Or en ce qui concerne ses écrits politiques, on dirait en effet, du moins de prime abord, qu'il est "contre" les femmes. Mais je crois que lorsqu'on le lit plus attentivement, il ne s'agit pas de ça (à voir, bien sûr).
Enfin, quant à l'imagination: oui en effet, beaucoup d'interprètes de Spinoza l'ont lu comme s'il rejetait tout ce qui était imaginaire. Je crois qu'il s'agit d'une grande erreur, et que seuls des commentateurs d'aujourd'hui commencent à comprendre l'importance considérable qu'a pour Spinoza l'imagination. C'est qu'on ne sait absolument pas avoir une idée vraie, dans le spinozisme,
sans que celle-ci soit accompagnée d'une imagination. Ce qui est une idée tout à fait passionnante et révolutionnaire, non seulement aujourd'hui, mais encore plus au XVIIe.

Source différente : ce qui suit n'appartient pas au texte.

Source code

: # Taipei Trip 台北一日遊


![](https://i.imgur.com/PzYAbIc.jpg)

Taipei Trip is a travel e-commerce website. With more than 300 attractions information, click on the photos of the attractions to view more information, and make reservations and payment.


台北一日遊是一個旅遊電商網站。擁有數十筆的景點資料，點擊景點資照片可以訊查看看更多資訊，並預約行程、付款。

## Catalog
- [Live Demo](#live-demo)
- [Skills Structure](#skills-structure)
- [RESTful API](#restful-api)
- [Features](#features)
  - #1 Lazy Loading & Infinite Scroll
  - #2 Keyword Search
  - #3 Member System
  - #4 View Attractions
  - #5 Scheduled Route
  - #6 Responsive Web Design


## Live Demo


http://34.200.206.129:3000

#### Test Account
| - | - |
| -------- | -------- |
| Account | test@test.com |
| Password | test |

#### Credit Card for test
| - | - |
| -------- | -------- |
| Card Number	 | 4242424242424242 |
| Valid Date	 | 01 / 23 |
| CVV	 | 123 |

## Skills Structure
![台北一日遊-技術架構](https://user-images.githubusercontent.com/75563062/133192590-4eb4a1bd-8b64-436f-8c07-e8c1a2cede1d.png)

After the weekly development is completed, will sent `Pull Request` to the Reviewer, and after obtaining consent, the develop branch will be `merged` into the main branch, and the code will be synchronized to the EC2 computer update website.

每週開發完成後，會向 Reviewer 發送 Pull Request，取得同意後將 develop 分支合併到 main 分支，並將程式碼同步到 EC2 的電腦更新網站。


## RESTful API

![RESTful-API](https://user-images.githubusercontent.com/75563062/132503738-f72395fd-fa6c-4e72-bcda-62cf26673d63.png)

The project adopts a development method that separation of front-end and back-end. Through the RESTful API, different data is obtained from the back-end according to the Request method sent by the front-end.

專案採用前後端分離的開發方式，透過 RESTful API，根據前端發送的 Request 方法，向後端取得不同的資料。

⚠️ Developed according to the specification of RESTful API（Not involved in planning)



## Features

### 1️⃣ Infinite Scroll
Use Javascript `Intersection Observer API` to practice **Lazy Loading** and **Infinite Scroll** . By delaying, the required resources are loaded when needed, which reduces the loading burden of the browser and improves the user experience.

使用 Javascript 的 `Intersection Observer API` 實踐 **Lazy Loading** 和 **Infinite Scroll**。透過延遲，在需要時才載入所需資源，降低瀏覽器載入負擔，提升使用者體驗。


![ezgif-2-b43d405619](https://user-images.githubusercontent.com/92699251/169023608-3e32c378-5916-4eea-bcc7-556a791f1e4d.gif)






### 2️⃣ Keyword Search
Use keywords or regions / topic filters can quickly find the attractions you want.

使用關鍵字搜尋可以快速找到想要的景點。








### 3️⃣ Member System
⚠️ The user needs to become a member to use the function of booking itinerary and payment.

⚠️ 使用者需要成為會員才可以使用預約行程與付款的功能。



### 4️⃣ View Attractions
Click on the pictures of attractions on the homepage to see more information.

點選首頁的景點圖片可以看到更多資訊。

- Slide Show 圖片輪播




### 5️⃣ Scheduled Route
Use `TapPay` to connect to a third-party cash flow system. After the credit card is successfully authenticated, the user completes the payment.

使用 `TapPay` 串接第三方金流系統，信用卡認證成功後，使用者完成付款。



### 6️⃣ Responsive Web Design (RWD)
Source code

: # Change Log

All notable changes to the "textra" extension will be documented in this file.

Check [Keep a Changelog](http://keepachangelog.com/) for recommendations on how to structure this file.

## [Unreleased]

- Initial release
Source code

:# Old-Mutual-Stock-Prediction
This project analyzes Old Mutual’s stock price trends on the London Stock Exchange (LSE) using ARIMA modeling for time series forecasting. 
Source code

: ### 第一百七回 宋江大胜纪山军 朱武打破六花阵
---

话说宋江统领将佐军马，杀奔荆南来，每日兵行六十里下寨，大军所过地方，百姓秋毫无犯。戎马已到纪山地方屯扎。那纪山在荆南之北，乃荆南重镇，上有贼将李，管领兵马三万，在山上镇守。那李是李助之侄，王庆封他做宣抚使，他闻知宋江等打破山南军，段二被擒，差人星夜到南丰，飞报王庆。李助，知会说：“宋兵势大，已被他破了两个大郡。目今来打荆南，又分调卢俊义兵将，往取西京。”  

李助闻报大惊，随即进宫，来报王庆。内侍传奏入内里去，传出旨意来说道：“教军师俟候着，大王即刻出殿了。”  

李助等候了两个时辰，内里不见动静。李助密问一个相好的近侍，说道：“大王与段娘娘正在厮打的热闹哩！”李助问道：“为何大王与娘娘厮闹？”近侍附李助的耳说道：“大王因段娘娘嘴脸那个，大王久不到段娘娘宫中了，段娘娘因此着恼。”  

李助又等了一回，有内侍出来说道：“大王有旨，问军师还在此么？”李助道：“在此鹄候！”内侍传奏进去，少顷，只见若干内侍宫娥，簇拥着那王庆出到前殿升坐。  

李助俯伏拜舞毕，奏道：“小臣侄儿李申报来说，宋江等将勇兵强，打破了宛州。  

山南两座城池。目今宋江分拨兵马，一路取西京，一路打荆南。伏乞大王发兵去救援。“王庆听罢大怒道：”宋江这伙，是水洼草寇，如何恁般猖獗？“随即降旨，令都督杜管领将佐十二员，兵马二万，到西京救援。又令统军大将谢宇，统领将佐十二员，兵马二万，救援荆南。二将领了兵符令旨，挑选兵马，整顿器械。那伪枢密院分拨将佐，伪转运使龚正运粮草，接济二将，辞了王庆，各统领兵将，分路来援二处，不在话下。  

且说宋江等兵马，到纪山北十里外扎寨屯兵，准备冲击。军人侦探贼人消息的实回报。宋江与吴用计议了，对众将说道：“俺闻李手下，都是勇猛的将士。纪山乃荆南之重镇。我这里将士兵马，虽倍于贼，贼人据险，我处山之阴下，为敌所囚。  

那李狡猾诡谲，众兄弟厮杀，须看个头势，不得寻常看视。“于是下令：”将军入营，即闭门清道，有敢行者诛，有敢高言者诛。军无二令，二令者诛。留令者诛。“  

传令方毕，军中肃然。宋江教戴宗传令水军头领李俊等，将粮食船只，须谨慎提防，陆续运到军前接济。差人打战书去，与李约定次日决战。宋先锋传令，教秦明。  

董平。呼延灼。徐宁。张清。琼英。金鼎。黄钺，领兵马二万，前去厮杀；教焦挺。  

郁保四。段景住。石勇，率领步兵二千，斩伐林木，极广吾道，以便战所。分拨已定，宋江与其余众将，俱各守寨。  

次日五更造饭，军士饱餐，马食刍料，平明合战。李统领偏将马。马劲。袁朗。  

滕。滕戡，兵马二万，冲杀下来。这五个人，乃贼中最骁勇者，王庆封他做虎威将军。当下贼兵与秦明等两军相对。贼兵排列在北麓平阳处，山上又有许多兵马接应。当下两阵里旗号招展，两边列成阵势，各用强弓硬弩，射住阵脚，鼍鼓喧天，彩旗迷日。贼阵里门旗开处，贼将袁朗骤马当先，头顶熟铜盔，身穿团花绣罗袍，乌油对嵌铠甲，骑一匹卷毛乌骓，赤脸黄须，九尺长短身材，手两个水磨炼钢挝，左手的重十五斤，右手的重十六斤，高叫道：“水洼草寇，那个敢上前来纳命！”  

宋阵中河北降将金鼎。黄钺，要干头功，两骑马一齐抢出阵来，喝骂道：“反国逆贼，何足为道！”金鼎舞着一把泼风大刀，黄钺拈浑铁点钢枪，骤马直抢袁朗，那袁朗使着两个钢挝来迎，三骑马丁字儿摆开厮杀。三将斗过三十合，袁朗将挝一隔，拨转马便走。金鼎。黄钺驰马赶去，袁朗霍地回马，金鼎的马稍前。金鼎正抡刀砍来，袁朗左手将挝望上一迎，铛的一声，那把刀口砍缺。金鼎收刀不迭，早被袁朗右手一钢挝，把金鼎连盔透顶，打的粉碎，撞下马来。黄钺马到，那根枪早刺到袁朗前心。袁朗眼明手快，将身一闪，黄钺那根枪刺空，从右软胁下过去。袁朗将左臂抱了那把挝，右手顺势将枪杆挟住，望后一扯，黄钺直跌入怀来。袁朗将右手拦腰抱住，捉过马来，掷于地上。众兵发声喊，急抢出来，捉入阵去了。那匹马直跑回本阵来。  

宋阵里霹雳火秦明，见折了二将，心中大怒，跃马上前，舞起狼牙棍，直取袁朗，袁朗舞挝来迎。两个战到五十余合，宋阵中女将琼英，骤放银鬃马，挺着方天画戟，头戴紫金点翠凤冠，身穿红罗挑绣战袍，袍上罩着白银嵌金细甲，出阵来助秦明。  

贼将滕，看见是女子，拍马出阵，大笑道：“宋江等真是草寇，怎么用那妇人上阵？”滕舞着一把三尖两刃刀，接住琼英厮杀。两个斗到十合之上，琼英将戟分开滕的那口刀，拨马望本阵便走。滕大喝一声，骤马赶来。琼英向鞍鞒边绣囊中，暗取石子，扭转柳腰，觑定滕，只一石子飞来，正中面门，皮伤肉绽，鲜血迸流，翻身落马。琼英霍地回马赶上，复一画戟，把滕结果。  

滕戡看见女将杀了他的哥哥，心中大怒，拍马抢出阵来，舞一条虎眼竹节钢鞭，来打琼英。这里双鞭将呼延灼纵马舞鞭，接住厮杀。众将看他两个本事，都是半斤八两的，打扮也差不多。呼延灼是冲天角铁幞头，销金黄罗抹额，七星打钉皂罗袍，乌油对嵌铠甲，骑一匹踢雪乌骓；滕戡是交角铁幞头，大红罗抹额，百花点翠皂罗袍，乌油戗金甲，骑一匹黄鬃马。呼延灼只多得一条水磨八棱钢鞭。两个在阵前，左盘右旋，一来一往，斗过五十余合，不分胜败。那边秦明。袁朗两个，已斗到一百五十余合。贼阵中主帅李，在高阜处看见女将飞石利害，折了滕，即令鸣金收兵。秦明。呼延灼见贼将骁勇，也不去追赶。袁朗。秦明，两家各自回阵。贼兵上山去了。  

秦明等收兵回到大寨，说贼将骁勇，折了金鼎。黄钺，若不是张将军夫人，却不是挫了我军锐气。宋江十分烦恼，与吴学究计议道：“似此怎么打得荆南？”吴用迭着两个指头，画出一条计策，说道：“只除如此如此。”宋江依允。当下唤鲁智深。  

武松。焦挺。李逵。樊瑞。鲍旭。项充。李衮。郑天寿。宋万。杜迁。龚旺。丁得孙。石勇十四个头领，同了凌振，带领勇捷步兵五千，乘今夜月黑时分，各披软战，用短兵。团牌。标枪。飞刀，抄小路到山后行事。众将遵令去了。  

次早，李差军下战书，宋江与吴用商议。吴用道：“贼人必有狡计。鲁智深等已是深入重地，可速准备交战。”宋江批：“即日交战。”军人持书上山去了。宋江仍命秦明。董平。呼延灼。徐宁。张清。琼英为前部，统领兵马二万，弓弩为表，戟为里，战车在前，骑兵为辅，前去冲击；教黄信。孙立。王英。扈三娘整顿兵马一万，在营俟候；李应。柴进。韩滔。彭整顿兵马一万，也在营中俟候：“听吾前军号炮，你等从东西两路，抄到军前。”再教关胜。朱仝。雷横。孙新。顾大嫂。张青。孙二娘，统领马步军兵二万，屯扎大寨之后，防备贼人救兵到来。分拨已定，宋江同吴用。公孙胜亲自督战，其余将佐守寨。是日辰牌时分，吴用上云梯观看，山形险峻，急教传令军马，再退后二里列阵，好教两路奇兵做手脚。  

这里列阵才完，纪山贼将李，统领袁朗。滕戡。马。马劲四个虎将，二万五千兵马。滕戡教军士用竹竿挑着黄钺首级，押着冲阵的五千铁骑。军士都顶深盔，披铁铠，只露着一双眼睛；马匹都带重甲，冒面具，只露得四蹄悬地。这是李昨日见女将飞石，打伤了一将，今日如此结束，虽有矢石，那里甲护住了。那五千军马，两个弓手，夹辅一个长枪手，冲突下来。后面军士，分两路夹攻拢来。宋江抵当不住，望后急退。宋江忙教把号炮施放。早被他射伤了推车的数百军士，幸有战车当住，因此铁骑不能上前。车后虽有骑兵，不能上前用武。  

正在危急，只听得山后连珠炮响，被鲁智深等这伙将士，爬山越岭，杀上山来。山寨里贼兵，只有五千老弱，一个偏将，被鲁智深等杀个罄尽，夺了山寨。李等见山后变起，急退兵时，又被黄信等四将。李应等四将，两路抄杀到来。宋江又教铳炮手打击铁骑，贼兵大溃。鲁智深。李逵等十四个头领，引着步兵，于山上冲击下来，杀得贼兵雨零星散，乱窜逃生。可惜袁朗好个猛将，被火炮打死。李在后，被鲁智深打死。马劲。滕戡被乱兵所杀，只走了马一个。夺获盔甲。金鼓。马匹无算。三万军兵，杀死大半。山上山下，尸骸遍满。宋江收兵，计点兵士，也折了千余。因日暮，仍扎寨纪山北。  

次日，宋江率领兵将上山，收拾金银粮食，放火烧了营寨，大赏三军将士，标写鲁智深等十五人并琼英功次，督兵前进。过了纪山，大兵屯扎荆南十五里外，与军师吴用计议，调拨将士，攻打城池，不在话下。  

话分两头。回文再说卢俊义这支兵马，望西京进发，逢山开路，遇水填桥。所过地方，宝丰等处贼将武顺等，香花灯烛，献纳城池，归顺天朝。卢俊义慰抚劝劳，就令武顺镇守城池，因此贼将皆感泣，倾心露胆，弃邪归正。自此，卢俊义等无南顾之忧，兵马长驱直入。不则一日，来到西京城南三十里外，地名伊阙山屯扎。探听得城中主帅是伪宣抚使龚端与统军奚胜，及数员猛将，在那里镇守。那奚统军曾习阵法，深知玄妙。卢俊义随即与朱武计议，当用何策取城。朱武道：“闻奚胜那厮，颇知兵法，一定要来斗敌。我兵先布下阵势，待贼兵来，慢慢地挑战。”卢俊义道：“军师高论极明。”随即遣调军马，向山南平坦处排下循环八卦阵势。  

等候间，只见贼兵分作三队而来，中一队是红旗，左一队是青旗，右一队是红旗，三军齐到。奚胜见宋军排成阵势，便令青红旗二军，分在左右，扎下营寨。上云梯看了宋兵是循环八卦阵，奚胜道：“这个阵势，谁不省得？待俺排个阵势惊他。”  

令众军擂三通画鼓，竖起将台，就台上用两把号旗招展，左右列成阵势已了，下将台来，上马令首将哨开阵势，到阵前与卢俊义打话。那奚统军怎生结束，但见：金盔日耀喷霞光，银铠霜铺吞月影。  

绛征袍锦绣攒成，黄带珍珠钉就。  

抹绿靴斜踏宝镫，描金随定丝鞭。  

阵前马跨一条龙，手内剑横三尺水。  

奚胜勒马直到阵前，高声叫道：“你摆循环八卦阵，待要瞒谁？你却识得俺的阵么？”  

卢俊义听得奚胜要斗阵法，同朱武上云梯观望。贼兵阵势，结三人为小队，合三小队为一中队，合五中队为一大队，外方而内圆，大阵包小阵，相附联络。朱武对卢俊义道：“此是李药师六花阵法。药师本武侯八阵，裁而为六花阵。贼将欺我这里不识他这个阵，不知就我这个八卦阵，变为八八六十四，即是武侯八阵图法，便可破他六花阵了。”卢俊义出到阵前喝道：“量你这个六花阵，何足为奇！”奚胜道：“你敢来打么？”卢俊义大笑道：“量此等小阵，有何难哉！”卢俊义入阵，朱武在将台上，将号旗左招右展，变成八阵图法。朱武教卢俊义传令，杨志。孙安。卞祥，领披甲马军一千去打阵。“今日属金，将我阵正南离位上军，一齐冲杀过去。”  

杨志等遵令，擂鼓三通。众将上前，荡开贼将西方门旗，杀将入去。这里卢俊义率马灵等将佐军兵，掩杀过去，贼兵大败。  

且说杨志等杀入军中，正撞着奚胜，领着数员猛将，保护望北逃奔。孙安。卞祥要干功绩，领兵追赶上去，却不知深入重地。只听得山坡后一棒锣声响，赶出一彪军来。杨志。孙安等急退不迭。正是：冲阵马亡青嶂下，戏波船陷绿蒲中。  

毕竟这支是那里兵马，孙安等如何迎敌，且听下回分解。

Korto a écrit :Voilà, chère Louisa, on a fait le tour, et, ma foi, j'trouve pas ça très "enchanteur", personnellement, mais j'peux m'tromper !
en effet, tel que tu le décris, c'est pas très "enchanteur". Henrique te donnera raison à ce sujet, si je l'ai bien compris (sinon à lui de me corriger). Mais pour l'instant je suis assez persuadée que c'est vous (toi et Henrique) qui vous trompez ... . Raison pour laquelle cette discussion est assez intéressante, car elle nous permettra peut-être de mieux comprendre qui se trompe véritablement (il se peut que finalement il s'avère que ce soit moi, bien sûr ... ).
L.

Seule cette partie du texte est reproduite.